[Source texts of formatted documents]
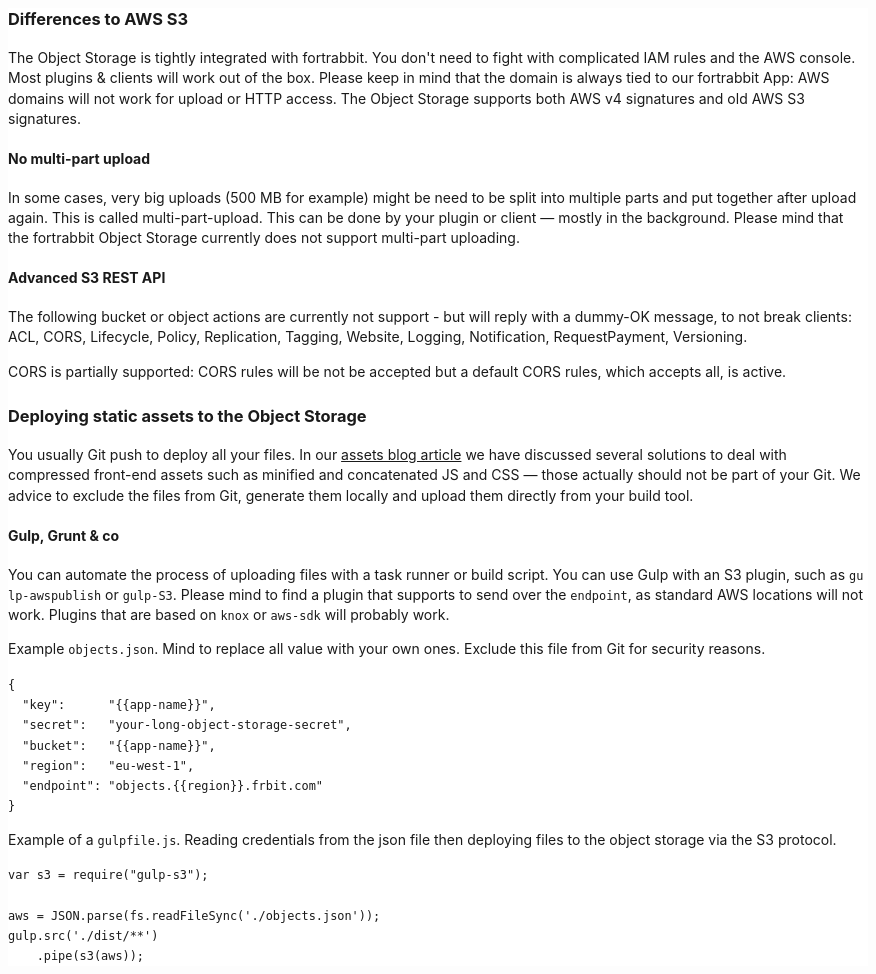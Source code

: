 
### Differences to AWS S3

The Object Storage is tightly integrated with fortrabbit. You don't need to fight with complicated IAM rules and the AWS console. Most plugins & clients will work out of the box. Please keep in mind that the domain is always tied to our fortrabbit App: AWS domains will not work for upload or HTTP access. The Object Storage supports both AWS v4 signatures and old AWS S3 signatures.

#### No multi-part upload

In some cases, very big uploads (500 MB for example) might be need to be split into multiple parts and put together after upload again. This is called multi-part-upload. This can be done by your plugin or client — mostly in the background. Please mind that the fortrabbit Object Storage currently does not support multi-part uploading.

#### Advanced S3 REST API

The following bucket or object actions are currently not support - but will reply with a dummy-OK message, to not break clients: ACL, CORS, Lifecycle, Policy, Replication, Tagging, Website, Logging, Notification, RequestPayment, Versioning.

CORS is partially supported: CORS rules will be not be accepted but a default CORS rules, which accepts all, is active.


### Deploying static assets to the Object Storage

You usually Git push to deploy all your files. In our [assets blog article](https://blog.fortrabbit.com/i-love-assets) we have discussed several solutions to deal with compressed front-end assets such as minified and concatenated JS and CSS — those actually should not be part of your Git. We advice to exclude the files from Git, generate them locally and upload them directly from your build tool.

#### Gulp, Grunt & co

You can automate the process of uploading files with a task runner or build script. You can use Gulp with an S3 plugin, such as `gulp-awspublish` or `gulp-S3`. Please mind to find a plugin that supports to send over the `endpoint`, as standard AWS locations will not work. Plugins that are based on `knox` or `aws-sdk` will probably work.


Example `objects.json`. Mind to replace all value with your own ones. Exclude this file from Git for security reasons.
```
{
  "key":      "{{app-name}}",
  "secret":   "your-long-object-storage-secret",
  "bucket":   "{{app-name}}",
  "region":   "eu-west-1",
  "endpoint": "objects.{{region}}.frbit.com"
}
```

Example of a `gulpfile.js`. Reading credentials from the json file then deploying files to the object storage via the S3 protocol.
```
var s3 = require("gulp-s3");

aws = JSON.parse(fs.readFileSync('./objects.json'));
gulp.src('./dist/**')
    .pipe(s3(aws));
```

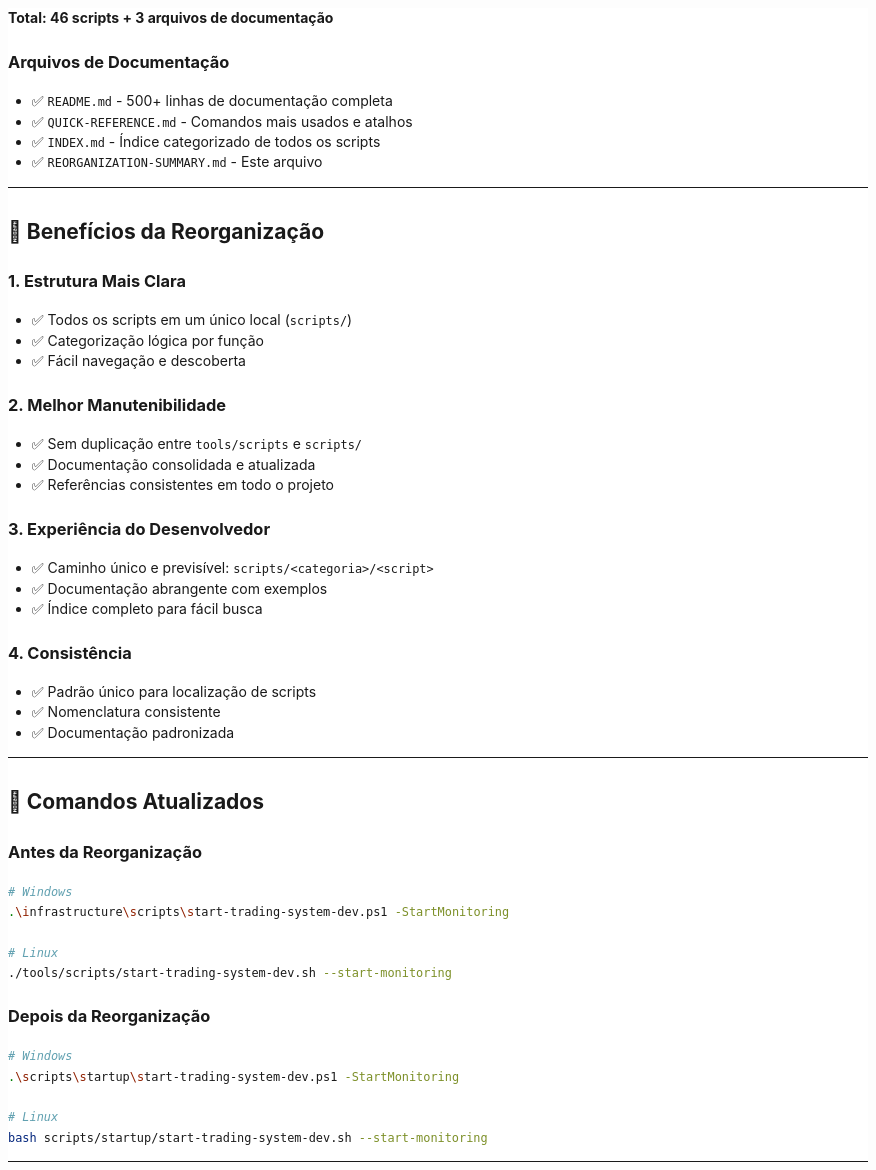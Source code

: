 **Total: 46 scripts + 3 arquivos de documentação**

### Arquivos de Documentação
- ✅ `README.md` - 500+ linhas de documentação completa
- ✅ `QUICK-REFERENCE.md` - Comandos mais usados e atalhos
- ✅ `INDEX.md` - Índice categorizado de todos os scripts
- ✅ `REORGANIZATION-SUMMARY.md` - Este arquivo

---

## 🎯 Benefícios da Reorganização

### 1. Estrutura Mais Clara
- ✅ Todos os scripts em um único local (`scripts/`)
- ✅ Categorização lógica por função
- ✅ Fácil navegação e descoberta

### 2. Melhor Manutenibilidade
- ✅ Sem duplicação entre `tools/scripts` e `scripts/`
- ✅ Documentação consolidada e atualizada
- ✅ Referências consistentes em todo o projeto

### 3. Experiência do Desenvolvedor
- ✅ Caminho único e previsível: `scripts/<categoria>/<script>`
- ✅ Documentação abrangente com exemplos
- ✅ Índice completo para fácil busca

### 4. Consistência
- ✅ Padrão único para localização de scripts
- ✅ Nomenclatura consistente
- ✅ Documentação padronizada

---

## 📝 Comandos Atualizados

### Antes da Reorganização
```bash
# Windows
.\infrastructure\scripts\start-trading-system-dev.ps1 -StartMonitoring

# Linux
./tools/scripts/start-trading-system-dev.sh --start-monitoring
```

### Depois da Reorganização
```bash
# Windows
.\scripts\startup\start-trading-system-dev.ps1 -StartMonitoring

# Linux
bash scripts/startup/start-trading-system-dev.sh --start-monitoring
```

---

==

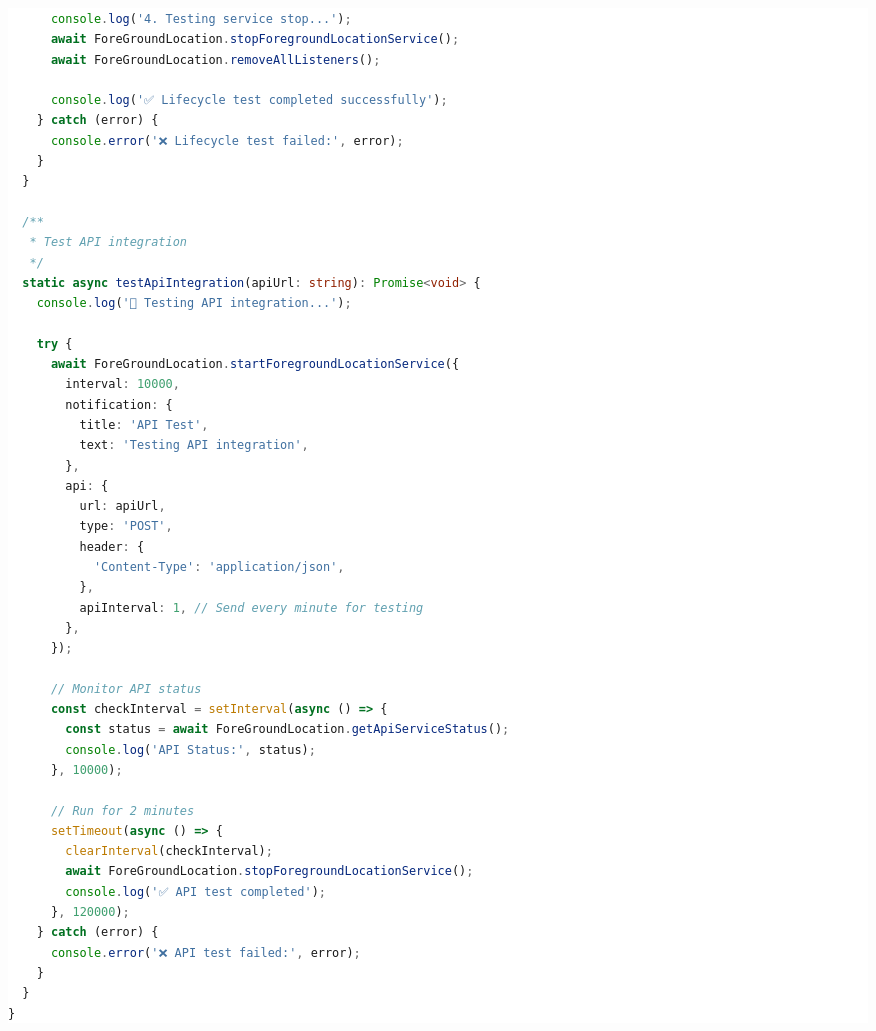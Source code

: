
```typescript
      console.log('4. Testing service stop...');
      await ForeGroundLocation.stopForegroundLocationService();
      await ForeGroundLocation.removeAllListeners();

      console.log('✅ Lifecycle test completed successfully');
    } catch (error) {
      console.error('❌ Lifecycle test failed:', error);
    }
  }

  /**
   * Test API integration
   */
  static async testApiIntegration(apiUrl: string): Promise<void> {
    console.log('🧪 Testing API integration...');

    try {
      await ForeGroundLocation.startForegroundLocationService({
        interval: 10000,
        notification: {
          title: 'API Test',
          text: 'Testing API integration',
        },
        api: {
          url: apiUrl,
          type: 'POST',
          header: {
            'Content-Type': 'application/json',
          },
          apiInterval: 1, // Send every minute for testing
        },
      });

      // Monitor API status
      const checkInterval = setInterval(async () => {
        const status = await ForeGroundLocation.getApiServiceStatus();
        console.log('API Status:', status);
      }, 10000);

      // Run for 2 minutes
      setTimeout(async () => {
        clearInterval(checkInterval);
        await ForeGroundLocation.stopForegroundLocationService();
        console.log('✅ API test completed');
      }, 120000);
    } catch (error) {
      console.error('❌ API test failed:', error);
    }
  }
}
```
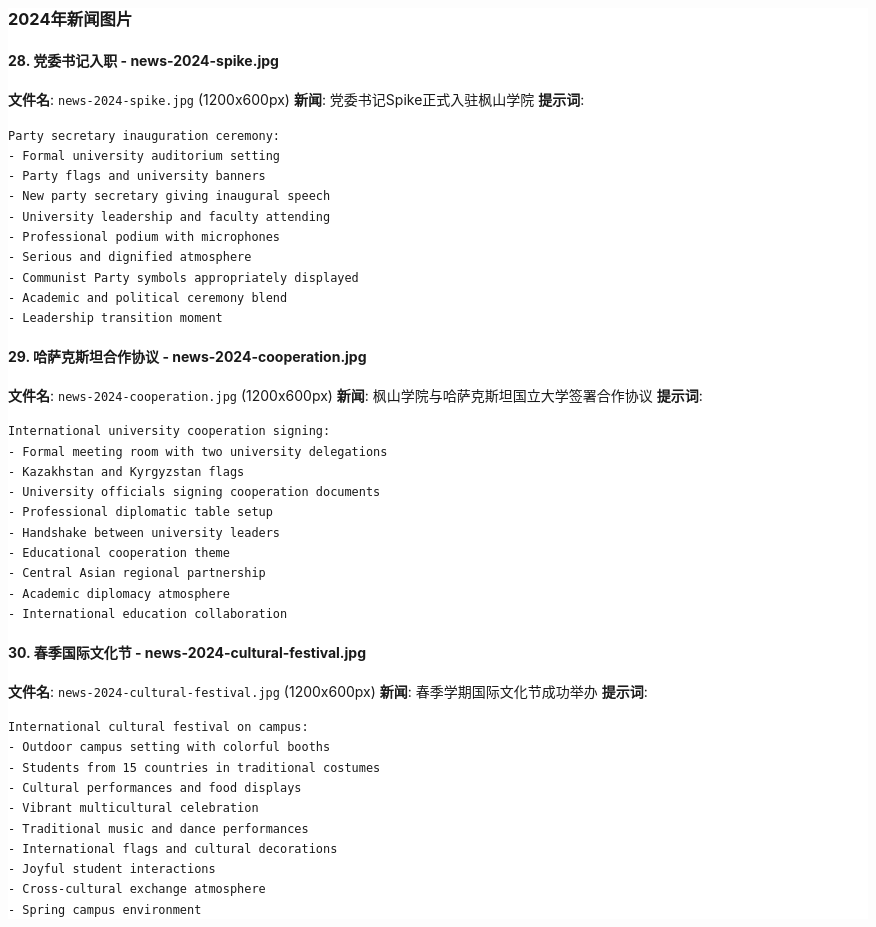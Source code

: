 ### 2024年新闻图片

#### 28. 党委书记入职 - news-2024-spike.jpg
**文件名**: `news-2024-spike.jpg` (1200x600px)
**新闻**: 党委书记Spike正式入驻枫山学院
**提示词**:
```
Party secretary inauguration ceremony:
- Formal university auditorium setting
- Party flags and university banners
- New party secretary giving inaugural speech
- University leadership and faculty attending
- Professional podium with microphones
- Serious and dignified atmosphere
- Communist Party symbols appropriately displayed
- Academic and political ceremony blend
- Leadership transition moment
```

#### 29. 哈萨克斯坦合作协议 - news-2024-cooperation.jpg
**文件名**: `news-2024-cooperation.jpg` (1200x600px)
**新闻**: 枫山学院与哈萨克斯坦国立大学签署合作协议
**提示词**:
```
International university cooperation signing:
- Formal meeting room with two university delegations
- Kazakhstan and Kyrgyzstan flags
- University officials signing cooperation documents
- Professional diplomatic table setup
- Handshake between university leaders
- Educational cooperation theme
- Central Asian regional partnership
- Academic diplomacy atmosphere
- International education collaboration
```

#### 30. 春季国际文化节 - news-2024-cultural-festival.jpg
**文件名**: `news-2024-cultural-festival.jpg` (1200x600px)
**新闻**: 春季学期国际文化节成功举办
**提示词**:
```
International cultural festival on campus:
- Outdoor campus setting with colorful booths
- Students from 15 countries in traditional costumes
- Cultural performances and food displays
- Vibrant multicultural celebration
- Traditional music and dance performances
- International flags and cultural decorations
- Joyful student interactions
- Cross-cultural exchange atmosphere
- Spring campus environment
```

PROBLEM DETAILS - Find the string "Reorganização" in the entries above. Copy each line where it occurs.

RESPONSE AREA -
## 🎯 Benefícios da Reorganização
### Antes da Reorganização
### Depois da Reorganização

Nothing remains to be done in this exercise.